**Given data**.
——
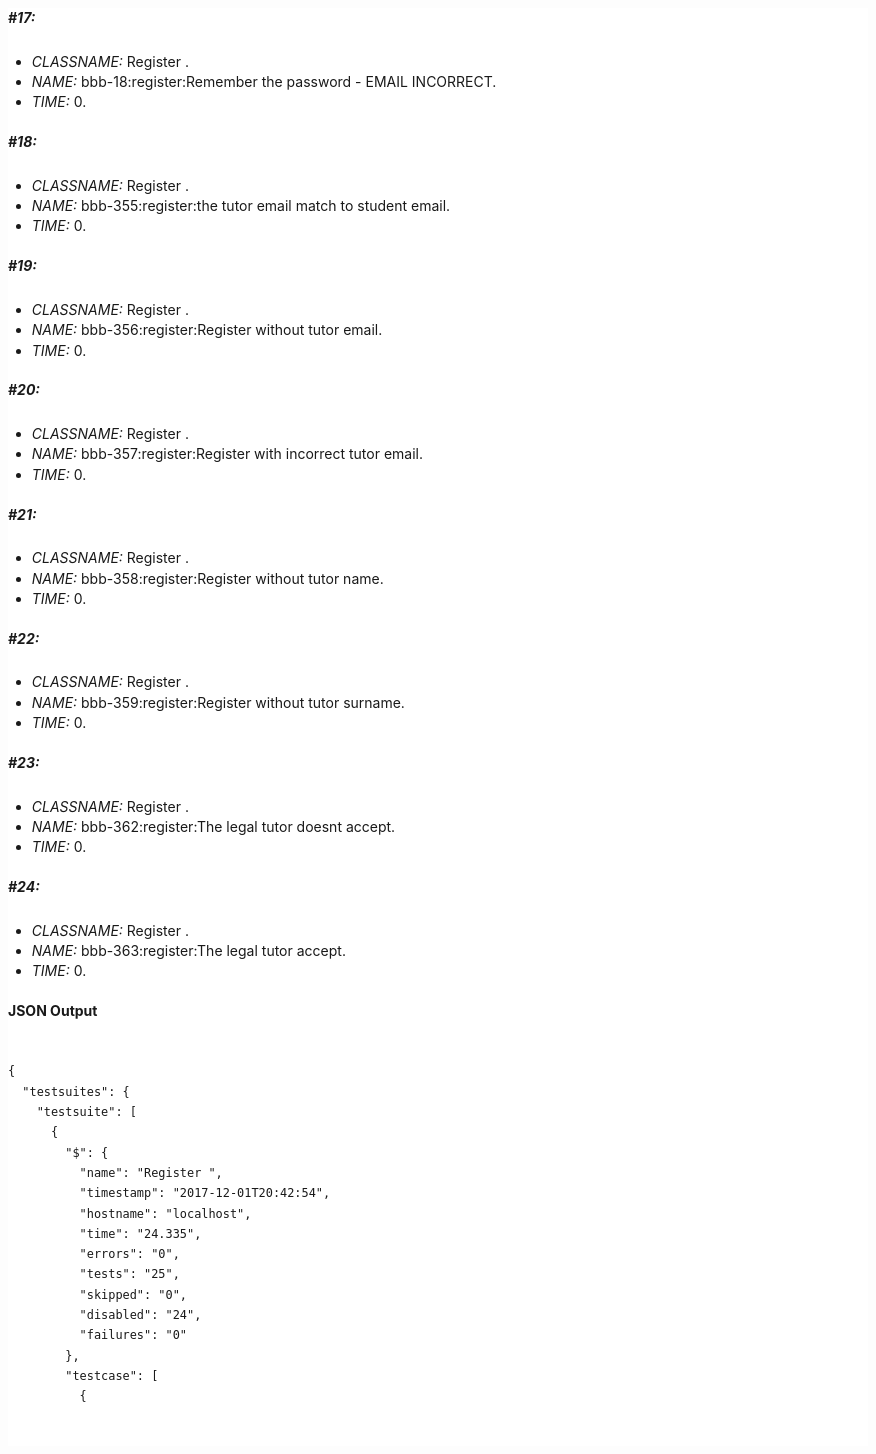 
##### #17:
- *CLASSNAME:* Register .
- *NAME:* bbb-18:register:Remember the password - EMAIL INCORRECT.
- *TIME:* 0.


##### #18:
- *CLASSNAME:* Register .
- *NAME:* bbb-355:register:the tutor email match to student email.
- *TIME:* 0.


##### #19:
- *CLASSNAME:* Register .
- *NAME:* bbb-356:register:Register without tutor email.
- *TIME:* 0.


##### #20:
- *CLASSNAME:* Register .
- *NAME:* bbb-357:register:Register with incorrect tutor email.
- *TIME:* 0.


##### #21:
- *CLASSNAME:* Register .
- *NAME:* bbb-358:register:Register without tutor name.
- *TIME:* 0.


##### #22:
- *CLASSNAME:* Register .
- *NAME:* bbb-359:register:Register without tutor surname.
- *TIME:* 0.


##### #23:
- *CLASSNAME:* Register .
- *NAME:* bbb-362:register:The legal tutor doesnt accept.
- *TIME:* 0.


##### #24:
- *CLASSNAME:* Register .
- *NAME:* bbb-363:register:The legal tutor accept.
- *TIME:* 0.



<h4>JSON Output</h4>
<pre><code class="language-json">
{
  "testsuites": {
    "testsuite": [
      {
        "$": {
          "name": "Register ",
          "timestamp": "2017-12-01T20:42:54",
          "hostname": "localhost",
          "time": "24.335",
          "errors": "0",
          "tests": "25",
          "skipped": "0",
          "disabled": "24",
          "failures": "0"
        },
        "testcase": [
          {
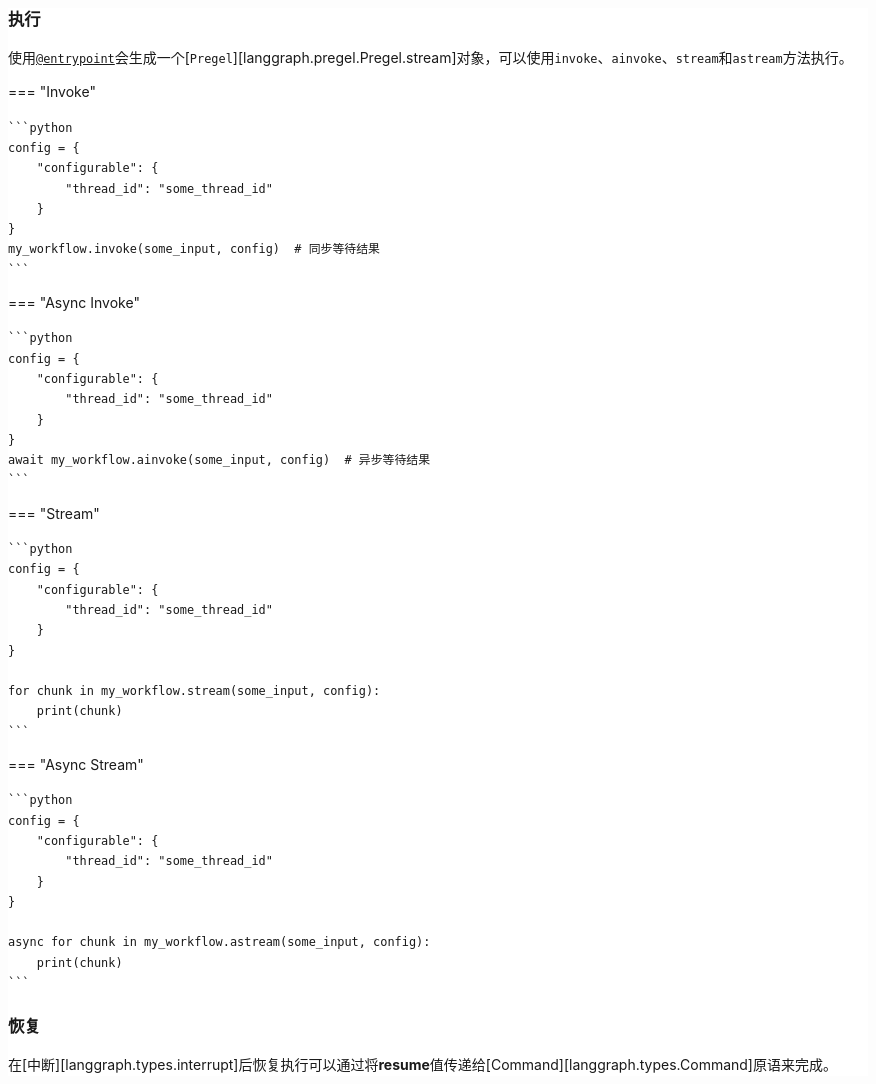 ### 执行

使用[`@entrypoint`](#entrypoint)会生成一个[`Pregel`][langgraph.pregel.Pregel.stream]对象，可以使用`invoke`、`ainvoke`、`stream`和`astream`方法执行。

=== "Invoke"

    ```python
    config = {
        "configurable": {
            "thread_id": "some_thread_id"
        }
    }
    my_workflow.invoke(some_input, config)  # 同步等待结果
    ```

=== "Async Invoke"

    ```python
    config = {
        "configurable": {
            "thread_id": "some_thread_id"
        }
    }
    await my_workflow.ainvoke(some_input, config)  # 异步等待结果
    ```

=== "Stream"
    
    ```python
    config = {
        "configurable": {
            "thread_id": "some_thread_id"
        }
    }

    for chunk in my_workflow.stream(some_input, config):
        print(chunk)
    ```

=== "Async Stream"

    ```python
    config = {
        "configurable": {
            "thread_id": "some_thread_id"
        }
    }

    async for chunk in my_workflow.astream(some_input, config):
        print(chunk)
    ```

### 恢复

在[中断][langgraph.types.interrupt]后恢复执行可以通过将**resume**值传递给[Command][langgraph.types.Command]原语来完成。
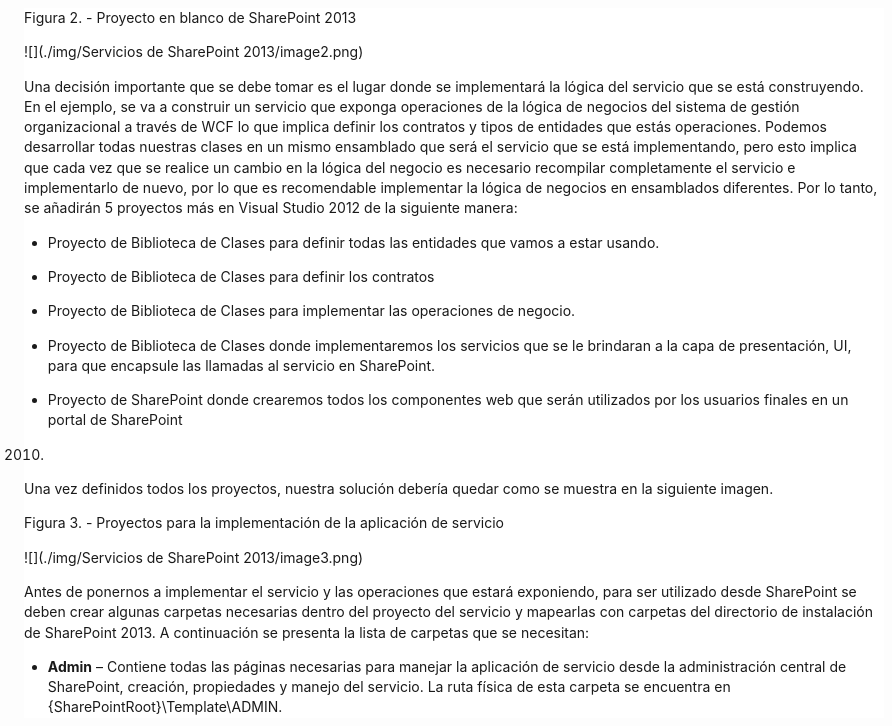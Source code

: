 Figura 2. - Proyecto en blanco de SharePoint 2013



![](./img/Servicios de SharePoint 2013/image2.png)
    

Una decisión importante que se debe tomar es el lugar donde se
implementará la lógica del servicio que se está construyendo. En el
ejemplo, se va a construir un servicio que exponga operaciones de la
lógica de negocios del sistema de gestión organizacional a través de WCF
lo que implica definir los contratos y tipos de entidades que estás
operaciones. Podemos desarrollar todas nuestras clases en un mismo
ensamblado que será el servicio que se está implementando, pero esto
implica que cada vez que se realice un cambio en la lógica del negocio
es necesario recompilar completamente el servicio e implementarlo de
nuevo, por lo que es recomendable implementar la lógica de negocios en
ensamblados diferentes. Por lo tanto, se añadirán 5 proyectos más en
Visual Studio 2012 de la siguiente manera:

- Proyecto de Biblioteca de Clases para definir todas las entidades que
vamos a estar usando.

- Proyecto de Biblioteca de Clases para definir los contratos

- Proyecto de Biblioteca de Clases para implementar las operaciones de
negocio.

- Proyecto de Biblioteca de Clases donde implementaremos los servicios que
se le brindaran a la capa de presentación, UI, para que encapsule las
llamadas al servicio en SharePoint.

- Proyecto de SharePoint donde crearemos todos los componentes web que
serán utilizados por los usuarios finales en un portal de SharePoint
2010.



Una vez definidos todos los proyectos, nuestra solución debería quedar
como se muestra en la siguiente imagen.

Figura 3. - Proyectos para la implementación de la aplicación de
    servicio



![](./img/Servicios de SharePoint 2013/image3.png)
    

Antes de ponernos a implementar el servicio y las operaciones que estará
exponiendo, para ser utilizado desde SharePoint se deben crear algunas
carpetas necesarias dentro del proyecto del servicio y mapearlas con
carpetas del directorio de instalación de SharePoint 2013. A
continuación se presenta la lista de carpetas que se necesitan:

- **Admin** – Contiene todas las páginas necesarias para manejar la
aplicación de servicio desde la administración central de SharePoint,
creación, propiedades y manejo del servicio. La ruta física de esta
carpeta se encuentra en {SharePointRoot}\\Template\\ADMIN.
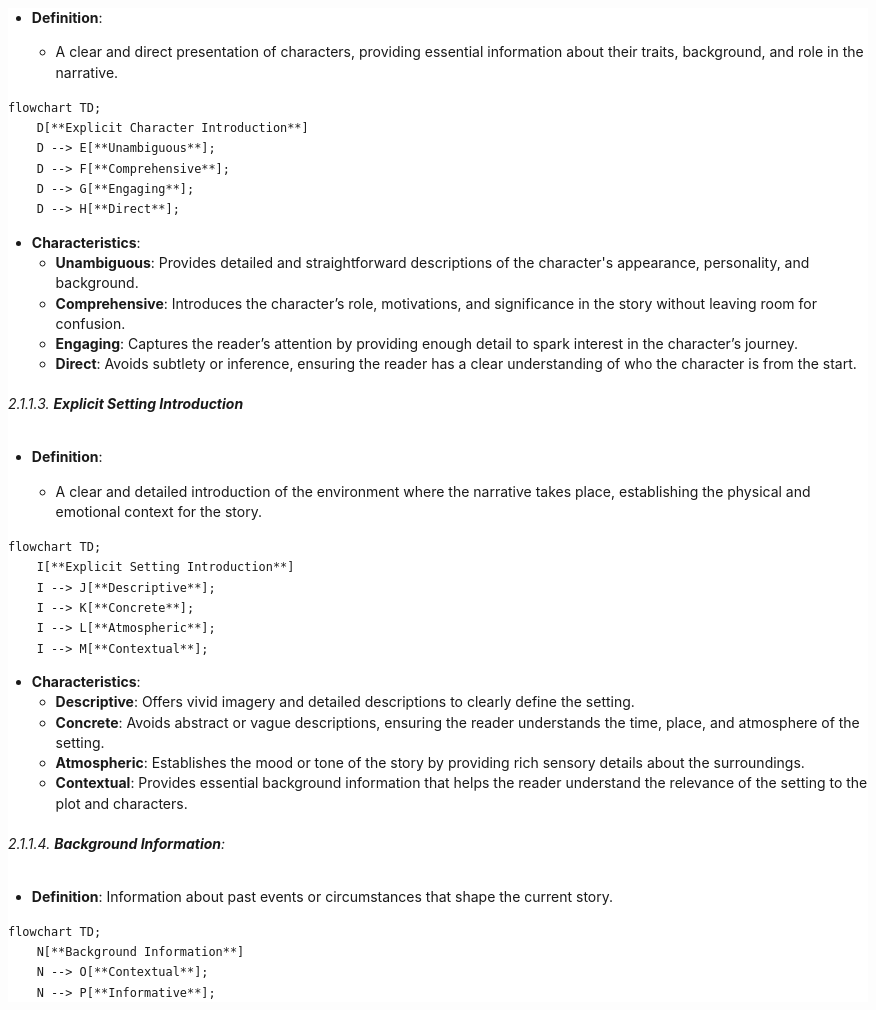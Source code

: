 - **Definition**:

  - A clear and direct presentation of characters, providing essential information about their traits, background, and role in the narrative.

```mermaid
flowchart TD;
    D[**Explicit Character Introduction**]
    D --> E[**Unambiguous**];
    D --> F[**Comprehensive**];
    D --> G[**Engaging**];
    D --> H[**Direct**];
```

- **Characteristics**:
  - **Unambiguous**: Provides detailed and straightforward descriptions of the character's appearance, personality, and background.
  - **Comprehensive**: Introduces the character’s role, motivations, and significance in the story without leaving room for confusion.
  - **Engaging**: Captures the reader’s attention by providing enough detail to spark interest in the character’s journey.
  - **Direct**: Avoids subtlety or inference, ensuring the reader has a clear understanding of who the character is from the start.

###### 2.1.1.3. **Explicit Setting Introduction**

- **Definition**:

  - A clear and detailed introduction of the environment where the narrative takes place, establishing the physical and emotional context for the story.

```mermaid
flowchart TD;
    I[**Explicit Setting Introduction**]
    I --> J[**Descriptive**];
    I --> K[**Concrete**];
    I --> L[**Atmospheric**];
    I --> M[**Contextual**];
```

- **Characteristics**:
  - **Descriptive**: Offers vivid imagery and detailed descriptions to clearly define the setting.
  - **Concrete**: Avoids abstract or vague descriptions, ensuring the reader understands the time, place, and atmosphere of the setting.
  - **Atmospheric**: Establishes the mood or tone of the story by providing rich sensory details about the surroundings.
  - **Contextual**: Provides essential background information that helps the reader understand the relevance of the setting to the plot and characters.

###### 2.1.1.4. **Background Information**:

- **Definition**: Information about past events or circumstances that shape the current story.

```mermaid
flowchart TD;
    N[**Background Information**]
    N --> O[**Contextual**];
    N --> P[**Informative**];
```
——
**Your task**. Lines wanted from the listing above: the line with "- Proyecto de Biblioteca de Clases para definir todas" up to and including the line with "- Proyecto de Biblioteca de Clases donde". Please write them out exactly, adding nothing else.

**Solution below**.
- Proyecto de Biblioteca de Clases para definir todas las entidades que
vamos a estar usando.

- Proyecto de Biblioteca de Clases para definir los contratos

- Proyecto de Biblioteca de Clases para implementar las operaciones de
negocio.

- Proyecto de Biblioteca de Clases donde implementaremos los servicios que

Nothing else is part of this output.